Stablecoin issuer Circle, the company behind USDC, wrongfully froze 16 wallets tied to a sealed U.S. civil case, onchain investigator ZachXBT said. The frozen wallets belonged to crypto exchanges, online casinos and foreign currency exchange businesses that “do not appear related at all,” he wrote, adding that “an analyst with basic tools could have identified, within minutes, that these were operational business wallets from the thousands of transactions they process.”
ZachXBT called the action “potentially the single most incompetent freeze I have seen,” blaming the practice of outsourcing freezing decisions to a federal judge rather than maintaining an internal review process. He said Circle had “zero basis” to freeze the fiat-pegged tokens tied to the sealed case.
Cointelegraph sought comment from Circle but did not receive a response by publication.
Critics say centralized stablecoins’ ability to be frozen undermines cryptocurrencies’ promise of permissionless, censorship-resistant money. Mert Mumtaz, founder of RPC node provider Helius, warned this is a reminder that “centrally issued stablecoins are not actually yours; they can be frozen, unlike cash.”
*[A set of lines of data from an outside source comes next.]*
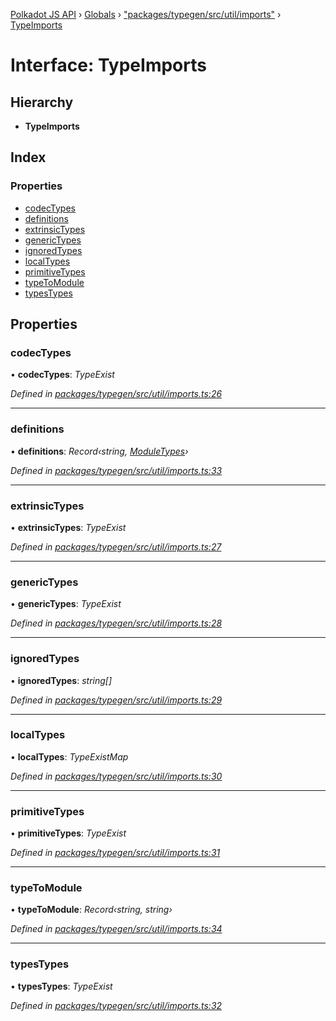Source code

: [Polkadot JS API](../README.md) › [Globals](../globals.md) › ["packages/typegen/src/util/imports"](../modules/_packages_typegen_src_util_imports_.md) › [TypeImports](_packages_typegen_src_util_imports_.typeimports.md)

# Interface: TypeImports

## Hierarchy

* **TypeImports**

## Index

### Properties

* [codecTypes](_packages_typegen_src_util_imports_.typeimports.md#codectypes)
* [definitions](_packages_typegen_src_util_imports_.typeimports.md#definitions)
* [extrinsicTypes](_packages_typegen_src_util_imports_.typeimports.md#extrinsictypes)
* [genericTypes](_packages_typegen_src_util_imports_.typeimports.md#generictypes)
* [ignoredTypes](_packages_typegen_src_util_imports_.typeimports.md#ignoredtypes)
* [localTypes](_packages_typegen_src_util_imports_.typeimports.md#localtypes)
* [primitiveTypes](_packages_typegen_src_util_imports_.typeimports.md#primitivetypes)
* [typeToModule](_packages_typegen_src_util_imports_.typeimports.md#typetomodule)
* [typesTypes](_packages_typegen_src_util_imports_.typeimports.md#typestypes)

## Properties

###  codecTypes

• **codecTypes**: *TypeExist*

*Defined in [packages/typegen/src/util/imports.ts:26](https://github.com/polkadot-js/api/blob/c7e6e4003/packages/typegen/src/util/imports.ts#L26)*

___

###  definitions

• **definitions**: *Record‹string, [ModuleTypes](_packages_typegen_src_util_imports_.moduletypes.md)›*

*Defined in [packages/typegen/src/util/imports.ts:33](https://github.com/polkadot-js/api/blob/c7e6e4003/packages/typegen/src/util/imports.ts#L33)*

___

###  extrinsicTypes

• **extrinsicTypes**: *TypeExist*

*Defined in [packages/typegen/src/util/imports.ts:27](https://github.com/polkadot-js/api/blob/c7e6e4003/packages/typegen/src/util/imports.ts#L27)*

___

###  genericTypes

• **genericTypes**: *TypeExist*

*Defined in [packages/typegen/src/util/imports.ts:28](https://github.com/polkadot-js/api/blob/c7e6e4003/packages/typegen/src/util/imports.ts#L28)*

___

###  ignoredTypes

• **ignoredTypes**: *string[]*

*Defined in [packages/typegen/src/util/imports.ts:29](https://github.com/polkadot-js/api/blob/c7e6e4003/packages/typegen/src/util/imports.ts#L29)*

___

###  localTypes

• **localTypes**: *TypeExistMap*

*Defined in [packages/typegen/src/util/imports.ts:30](https://github.com/polkadot-js/api/blob/c7e6e4003/packages/typegen/src/util/imports.ts#L30)*

___

###  primitiveTypes

• **primitiveTypes**: *TypeExist*

*Defined in [packages/typegen/src/util/imports.ts:31](https://github.com/polkadot-js/api/blob/c7e6e4003/packages/typegen/src/util/imports.ts#L31)*

___

###  typeToModule

• **typeToModule**: *Record‹string, string›*

*Defined in [packages/typegen/src/util/imports.ts:34](https://github.com/polkadot-js/api/blob/c7e6e4003/packages/typegen/src/util/imports.ts#L34)*

___

###  typesTypes

• **typesTypes**: *TypeExist*

*Defined in [packages/typegen/src/util/imports.ts:32](https://github.com/polkadot-js/api/blob/c7e6e4003/packages/typegen/src/util/imports.ts#L32)*
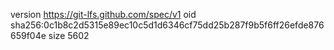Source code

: version https://git-lfs.github.com/spec/v1
oid sha256:0c1b8c2d5315e89ec10c5d1d6346cf75dd25b287f9b5f6ff26efde876659f04e
size 5602
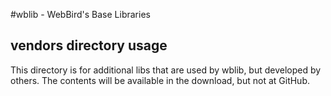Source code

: #wblib - WebBird's Base Libraries

## vendors directory usage

This directory is for additional libs that are used by wblib, but developed by
others. The contents will be available in the download, but not at GitHub.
Jean Rausis, co-founder of decentralized trading platform Smardex, argued provisions in the GENIUS stablecoin regulatory framework pave the way for privately managed central bank digital currencies (CBDCs). He said centralized stablecoins grant issuers financial surveillance and freezing powers similar to a CBDC. Former U.S. lawmaker Marjorie Taylor Greene echoed this concern in May 2025, calling regulated stablecoins under GENIUS a “CBDC Trojan Horse.”